A list of drugs commonly used against toxoplasmosisa

Drug(s) References Mechanism of action In vitro IC50 Murine lethal challenge(s) and outcome (reference[s])
Pyrimethamine 1520 Antifolate 0.4 μM 10 mg/kg/day, 20–90% survival, depending on parasite strain (18)
Dapsone, sulfadiazine, sulfadoxine, sulfamethoxazole 17, 19, 2127 Antifolate Dapsone, 1.2 μM; sulfadiazine, 1.6 μM; sulfamethoxazole, 395 μM Dapsone, 100 mg/kg/day, 100% survival (24); sulfadiazine, 375 mg/kg/day, 100% survival (17); sulfamethoxazole, 600 mg/kg/day, 100% survival (26)
Clindamycin 17, 2730 Protein synthesis inhibitor 0.005 μM 300 mg/kg/day, increased survival by 11 days (17)
Trimethoprim (typically combined with sulfamethoxazole) 21, 25, 26, 31 Antifolate 17.2 μM 70 mg/kg/day, 20% survival (26)
Atovaquone 27, 32, 33 Mitochondrial electron transfer chain inhibitor 0.82 μM 5 mg/kg/day, 20% survival (19)
Doxycycline, minocycline 34, 35 Apicoplast division inhibitor Doxycycline, 14.4 μM Doxycycline, 300 mg/kg/day, 100% survival (34)
Acetylspiramycin, azithromycin, clarithromycin, dirithromycin, erythromycin, roxithromycin, spiramycin, telithromycin, tylosin 18, 29, 3641 Protein synthesis inhibitor Azithromycin, 11.5 μM; clarithromycin, 401 μM; erythromycin, 19.6 μM; roxithromycin, 32.3 μM; spiramycin, 17.8 μM; telithromycin, 0.20 μM Azithromycin, 200 mg/kg/day, 40–100% survival, depending on parasite strain (38); clarithromycin, 200 mg/kg/day, 80% survival (40); clarithromycin, 300 mg/kg/day, 100% survival (18); roxithromycin, 10 mg/day, 80–100% survival (36, 37); spiramycin, 400 mg/kg/day, no survival (38)
a

The lowest observed IC50 values are reported in cases in which multiple values were found in the literature. Moreover, wide variations exist in the method of murine lethal challenge between studies: differences include infectious dose, parasite strain, drug delivery route, time postinfection before treatment initiation, treatment length, and time of observed survival.
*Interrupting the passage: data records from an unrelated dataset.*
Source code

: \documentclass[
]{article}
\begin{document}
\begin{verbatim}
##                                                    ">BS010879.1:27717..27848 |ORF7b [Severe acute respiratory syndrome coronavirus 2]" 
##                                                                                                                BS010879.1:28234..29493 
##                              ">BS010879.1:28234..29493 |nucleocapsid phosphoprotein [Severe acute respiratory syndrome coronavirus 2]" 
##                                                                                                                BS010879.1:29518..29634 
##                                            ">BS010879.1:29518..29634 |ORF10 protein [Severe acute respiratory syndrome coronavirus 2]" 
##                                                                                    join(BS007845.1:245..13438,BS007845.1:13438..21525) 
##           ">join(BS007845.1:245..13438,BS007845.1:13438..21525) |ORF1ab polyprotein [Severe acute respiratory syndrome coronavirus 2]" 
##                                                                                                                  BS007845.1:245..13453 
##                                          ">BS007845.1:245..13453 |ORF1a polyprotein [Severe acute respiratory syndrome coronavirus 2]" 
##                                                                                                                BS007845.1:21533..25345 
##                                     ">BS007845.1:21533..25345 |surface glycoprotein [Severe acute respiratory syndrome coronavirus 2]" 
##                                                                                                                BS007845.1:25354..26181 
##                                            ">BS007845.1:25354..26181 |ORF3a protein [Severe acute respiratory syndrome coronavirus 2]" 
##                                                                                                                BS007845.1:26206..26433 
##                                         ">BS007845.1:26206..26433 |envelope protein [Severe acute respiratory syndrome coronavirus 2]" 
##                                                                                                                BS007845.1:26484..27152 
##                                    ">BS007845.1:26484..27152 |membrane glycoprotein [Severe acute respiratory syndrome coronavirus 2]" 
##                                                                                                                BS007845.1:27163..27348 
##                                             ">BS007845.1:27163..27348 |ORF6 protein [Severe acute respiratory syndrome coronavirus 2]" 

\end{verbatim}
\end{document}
The characteristics of an ideal anti-Toxoplasma drug or combination would be severalfold. First, treatment should be effective against both stages of parasite growth in all mammals: the fast-growing tachyzoite stage associated with acute disease and rapid cell invasion and division (and easily cultivated in vitro) and the chronic bradyzoite stage associated with parasite formation of an intracellular chemoresistant cyst wall within infected brain and muscle cells. Often, measurements in model organisms to evaluate tachyzoite susceptibility to the drug treatment do so by quantifying parasite counts (“parasite burden”) of internal organs (heart, liver, and/or spleen) typically 3 to 10 days following the initial infection (notably, where the degree of parasite clearance is positively correlated with the length of treatment) or by providing a lethal challenge and counting mice spared due to drug treatment. In contrast, bradyzoite cyst reduction resulting from drug treatment is typically evaluated by quantifying cysts that form in the brain by at least 30 days postinfection. Although not uncommon, trials evaluating cyst levels when the drug is administered early in the infective process (<30 days after infection) do not accurately measure the effect on the cyst stage but instead measure the reduction of the count of parasites entering the brain—a process that is known to take several days, depending on the parasite and host species/strain. Second, the ideal treatment would be parasiticidal against these two stages, but parasitostatic capability against the tachyzoite stage, which has greater difficulty resisting the host adaptive immune response, may be sufficient. Mice are used almost universally in these evaluations, which is quite appropriate and natural for this parasite: carnivorism of infected mice is likely the most common infection route for cats, the definitive host of Toxoplasma gondii. For compounds to effectively eliminate parasitic brain cysts, they would likely need to penetrate the blood-brain barrier. Lastly, an ideal treatment would show high efficacy and low toxicity across a range of hosts, including humans but also livestock and companion animals.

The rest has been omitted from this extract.